Extract from the listing each line in which the word "execute" appears.

--

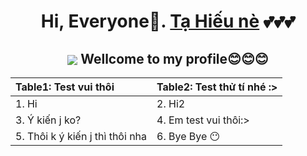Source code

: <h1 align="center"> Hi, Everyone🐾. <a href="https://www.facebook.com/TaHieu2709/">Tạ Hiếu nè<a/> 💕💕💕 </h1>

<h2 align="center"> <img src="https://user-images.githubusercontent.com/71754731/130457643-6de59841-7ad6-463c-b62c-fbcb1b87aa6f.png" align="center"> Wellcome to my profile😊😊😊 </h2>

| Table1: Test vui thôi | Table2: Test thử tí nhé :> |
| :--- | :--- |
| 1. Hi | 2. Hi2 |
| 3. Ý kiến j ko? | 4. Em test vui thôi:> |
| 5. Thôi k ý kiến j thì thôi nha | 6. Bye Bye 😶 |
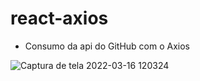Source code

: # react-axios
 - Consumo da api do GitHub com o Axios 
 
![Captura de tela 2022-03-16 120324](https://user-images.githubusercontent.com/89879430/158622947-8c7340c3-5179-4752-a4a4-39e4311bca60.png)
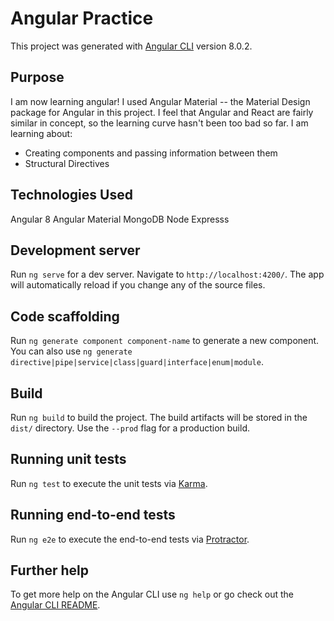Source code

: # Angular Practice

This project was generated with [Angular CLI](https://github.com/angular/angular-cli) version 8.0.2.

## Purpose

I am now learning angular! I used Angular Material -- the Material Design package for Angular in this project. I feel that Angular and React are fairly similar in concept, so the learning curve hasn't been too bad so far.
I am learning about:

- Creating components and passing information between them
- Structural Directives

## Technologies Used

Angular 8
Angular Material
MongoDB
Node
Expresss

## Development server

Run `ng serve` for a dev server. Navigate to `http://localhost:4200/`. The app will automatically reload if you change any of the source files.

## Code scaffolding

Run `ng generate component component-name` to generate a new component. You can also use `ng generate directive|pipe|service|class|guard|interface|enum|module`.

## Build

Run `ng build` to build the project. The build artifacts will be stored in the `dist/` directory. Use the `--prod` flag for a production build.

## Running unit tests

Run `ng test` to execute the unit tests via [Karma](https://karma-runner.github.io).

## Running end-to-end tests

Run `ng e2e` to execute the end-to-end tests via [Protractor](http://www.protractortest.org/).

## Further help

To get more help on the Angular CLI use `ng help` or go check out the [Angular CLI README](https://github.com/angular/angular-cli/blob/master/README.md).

--

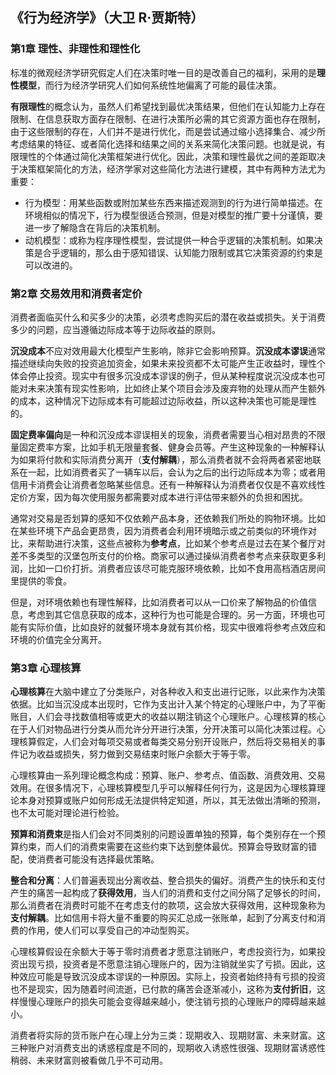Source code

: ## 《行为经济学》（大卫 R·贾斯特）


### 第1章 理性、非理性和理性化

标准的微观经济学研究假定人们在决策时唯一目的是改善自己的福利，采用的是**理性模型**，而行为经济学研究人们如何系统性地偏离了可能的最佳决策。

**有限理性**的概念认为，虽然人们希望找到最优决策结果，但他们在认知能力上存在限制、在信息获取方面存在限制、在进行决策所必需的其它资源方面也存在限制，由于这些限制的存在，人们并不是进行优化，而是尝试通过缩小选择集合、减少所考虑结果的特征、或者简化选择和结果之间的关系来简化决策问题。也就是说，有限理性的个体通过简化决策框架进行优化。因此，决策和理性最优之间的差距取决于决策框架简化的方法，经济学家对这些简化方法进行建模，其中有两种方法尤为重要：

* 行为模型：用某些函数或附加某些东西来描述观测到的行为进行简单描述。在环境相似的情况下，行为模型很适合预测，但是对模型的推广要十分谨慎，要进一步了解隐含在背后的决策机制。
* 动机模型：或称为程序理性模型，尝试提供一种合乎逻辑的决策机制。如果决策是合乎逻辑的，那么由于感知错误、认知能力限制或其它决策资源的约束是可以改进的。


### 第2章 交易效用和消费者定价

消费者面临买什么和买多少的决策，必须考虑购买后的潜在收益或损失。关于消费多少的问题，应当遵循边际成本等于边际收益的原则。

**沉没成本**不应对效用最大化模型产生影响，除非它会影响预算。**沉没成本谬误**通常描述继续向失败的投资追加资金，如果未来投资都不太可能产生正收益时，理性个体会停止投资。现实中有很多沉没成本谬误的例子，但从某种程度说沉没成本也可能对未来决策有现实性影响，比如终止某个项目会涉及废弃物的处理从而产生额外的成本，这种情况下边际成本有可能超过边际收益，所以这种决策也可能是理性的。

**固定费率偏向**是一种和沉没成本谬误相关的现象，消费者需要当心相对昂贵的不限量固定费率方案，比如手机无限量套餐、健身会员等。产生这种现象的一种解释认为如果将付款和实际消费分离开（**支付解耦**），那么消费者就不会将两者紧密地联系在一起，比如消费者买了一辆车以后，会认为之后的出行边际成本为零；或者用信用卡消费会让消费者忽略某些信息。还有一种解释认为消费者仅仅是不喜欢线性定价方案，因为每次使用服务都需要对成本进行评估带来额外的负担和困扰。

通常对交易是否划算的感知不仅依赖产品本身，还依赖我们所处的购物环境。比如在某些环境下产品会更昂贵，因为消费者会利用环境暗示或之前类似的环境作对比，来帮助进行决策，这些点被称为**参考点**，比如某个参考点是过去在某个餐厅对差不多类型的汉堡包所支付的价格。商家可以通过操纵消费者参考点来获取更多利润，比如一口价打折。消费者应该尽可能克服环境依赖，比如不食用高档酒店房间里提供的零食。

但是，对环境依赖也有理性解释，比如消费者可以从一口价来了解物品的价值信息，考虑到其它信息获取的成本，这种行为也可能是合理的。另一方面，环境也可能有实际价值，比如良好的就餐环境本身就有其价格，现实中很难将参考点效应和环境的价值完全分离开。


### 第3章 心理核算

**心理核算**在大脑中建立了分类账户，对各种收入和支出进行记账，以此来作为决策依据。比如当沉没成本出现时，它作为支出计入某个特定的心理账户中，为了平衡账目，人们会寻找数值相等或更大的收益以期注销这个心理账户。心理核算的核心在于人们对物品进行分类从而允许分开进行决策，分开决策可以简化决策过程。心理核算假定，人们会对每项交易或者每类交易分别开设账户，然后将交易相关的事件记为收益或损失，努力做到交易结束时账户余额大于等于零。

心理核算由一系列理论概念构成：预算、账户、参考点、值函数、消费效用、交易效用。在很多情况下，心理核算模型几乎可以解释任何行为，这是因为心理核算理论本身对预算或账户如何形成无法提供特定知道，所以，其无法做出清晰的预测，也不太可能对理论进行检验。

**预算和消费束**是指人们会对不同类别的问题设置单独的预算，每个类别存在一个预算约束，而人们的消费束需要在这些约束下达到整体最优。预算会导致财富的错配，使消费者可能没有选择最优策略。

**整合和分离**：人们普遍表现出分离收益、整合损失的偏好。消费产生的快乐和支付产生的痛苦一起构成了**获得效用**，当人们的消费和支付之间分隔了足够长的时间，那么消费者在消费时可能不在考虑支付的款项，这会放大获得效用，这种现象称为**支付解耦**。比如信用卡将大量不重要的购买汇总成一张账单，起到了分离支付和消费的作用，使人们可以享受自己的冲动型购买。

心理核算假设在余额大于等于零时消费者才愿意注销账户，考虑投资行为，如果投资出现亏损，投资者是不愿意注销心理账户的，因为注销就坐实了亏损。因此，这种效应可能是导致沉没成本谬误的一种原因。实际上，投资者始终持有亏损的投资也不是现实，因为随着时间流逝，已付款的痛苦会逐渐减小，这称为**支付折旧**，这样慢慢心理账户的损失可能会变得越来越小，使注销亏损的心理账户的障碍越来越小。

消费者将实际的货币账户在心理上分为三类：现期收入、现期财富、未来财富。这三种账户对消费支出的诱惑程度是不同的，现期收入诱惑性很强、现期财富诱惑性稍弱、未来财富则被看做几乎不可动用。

--

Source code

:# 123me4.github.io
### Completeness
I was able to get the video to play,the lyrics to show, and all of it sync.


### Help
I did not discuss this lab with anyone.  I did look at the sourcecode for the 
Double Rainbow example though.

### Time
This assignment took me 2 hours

--

:: Exercise output ::
Run `ng test` to execute the unit tests via [Karma](https://karma-runner.github.io).
Run `ng e2e` to execute the end-to-end tests via [Protractor](http://www.protractortest.org/).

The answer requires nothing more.